■ WHAT IS NEEDED ■
Your reply should be made up of every line in the records below that holds the string "image".

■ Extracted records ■
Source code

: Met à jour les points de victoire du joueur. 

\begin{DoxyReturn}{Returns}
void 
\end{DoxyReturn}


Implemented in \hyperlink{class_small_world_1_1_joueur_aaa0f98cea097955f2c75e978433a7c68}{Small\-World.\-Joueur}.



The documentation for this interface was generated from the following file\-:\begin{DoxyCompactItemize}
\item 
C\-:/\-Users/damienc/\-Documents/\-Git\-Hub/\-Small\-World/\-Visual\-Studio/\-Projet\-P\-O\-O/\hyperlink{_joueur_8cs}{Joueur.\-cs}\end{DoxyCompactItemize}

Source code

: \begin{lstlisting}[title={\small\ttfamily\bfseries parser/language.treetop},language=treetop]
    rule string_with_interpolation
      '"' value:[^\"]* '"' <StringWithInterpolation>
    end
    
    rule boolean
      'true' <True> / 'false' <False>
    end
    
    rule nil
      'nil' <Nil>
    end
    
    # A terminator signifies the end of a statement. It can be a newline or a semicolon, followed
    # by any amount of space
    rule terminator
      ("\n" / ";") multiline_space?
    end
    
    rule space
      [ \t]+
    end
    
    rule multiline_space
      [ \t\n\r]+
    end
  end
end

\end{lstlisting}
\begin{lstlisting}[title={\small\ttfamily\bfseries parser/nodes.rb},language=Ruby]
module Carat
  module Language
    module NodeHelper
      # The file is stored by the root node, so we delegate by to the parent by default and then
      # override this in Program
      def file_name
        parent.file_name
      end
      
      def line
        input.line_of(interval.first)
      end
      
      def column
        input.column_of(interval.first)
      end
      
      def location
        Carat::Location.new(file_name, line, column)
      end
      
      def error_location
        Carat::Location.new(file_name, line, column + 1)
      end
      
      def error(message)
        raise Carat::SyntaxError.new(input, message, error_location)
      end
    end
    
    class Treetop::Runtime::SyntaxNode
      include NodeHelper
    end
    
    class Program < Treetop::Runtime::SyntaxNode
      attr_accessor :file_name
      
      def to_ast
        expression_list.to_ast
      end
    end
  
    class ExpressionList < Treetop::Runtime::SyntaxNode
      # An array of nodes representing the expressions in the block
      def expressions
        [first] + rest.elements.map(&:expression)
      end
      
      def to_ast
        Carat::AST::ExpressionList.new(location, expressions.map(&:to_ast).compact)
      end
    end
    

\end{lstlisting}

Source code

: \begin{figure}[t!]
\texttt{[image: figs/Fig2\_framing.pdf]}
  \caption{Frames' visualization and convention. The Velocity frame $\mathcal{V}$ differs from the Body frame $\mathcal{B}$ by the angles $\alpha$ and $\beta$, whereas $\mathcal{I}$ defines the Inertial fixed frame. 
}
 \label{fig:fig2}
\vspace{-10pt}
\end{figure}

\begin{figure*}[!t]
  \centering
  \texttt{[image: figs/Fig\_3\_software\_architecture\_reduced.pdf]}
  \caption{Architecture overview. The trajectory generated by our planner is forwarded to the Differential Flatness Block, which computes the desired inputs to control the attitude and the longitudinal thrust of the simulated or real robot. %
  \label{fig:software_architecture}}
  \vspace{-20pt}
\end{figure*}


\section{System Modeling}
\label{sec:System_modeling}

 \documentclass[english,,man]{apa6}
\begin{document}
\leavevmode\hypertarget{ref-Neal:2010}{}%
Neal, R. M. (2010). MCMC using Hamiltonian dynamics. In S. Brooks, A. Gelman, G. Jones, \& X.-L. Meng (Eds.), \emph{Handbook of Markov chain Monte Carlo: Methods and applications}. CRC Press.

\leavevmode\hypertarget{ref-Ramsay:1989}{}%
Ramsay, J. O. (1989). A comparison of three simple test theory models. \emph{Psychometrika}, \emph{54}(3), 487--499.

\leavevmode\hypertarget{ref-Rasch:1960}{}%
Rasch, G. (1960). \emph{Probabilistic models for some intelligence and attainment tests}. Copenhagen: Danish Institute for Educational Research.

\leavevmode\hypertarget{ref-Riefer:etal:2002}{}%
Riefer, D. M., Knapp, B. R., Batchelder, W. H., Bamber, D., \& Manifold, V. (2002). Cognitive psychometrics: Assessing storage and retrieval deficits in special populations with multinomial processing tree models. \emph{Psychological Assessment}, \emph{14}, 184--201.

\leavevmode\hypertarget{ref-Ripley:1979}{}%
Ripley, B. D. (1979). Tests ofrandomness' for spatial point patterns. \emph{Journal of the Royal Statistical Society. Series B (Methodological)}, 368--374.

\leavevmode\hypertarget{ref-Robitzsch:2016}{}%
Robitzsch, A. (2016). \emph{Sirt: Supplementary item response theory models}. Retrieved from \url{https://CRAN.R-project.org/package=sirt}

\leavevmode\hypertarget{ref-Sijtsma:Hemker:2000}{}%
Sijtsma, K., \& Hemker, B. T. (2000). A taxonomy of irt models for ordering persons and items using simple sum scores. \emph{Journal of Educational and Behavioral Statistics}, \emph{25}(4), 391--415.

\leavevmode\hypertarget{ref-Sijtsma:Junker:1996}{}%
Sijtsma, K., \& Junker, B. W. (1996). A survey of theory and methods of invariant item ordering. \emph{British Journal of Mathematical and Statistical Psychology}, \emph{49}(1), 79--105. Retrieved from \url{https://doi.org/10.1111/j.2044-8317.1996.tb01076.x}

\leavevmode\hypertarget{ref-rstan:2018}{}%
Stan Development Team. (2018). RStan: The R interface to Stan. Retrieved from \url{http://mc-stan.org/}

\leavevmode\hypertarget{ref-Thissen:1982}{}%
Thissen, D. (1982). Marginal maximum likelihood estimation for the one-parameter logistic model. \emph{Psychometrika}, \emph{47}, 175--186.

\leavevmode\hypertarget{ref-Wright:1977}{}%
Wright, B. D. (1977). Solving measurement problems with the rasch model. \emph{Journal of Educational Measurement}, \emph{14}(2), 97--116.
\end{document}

■ REPLY ■
\texttt{[image: figs/Fig2\_framing.pdf]}
  \texttt{[image: figs/Fig\_3\_software\_architecture\_reduced.pdf]}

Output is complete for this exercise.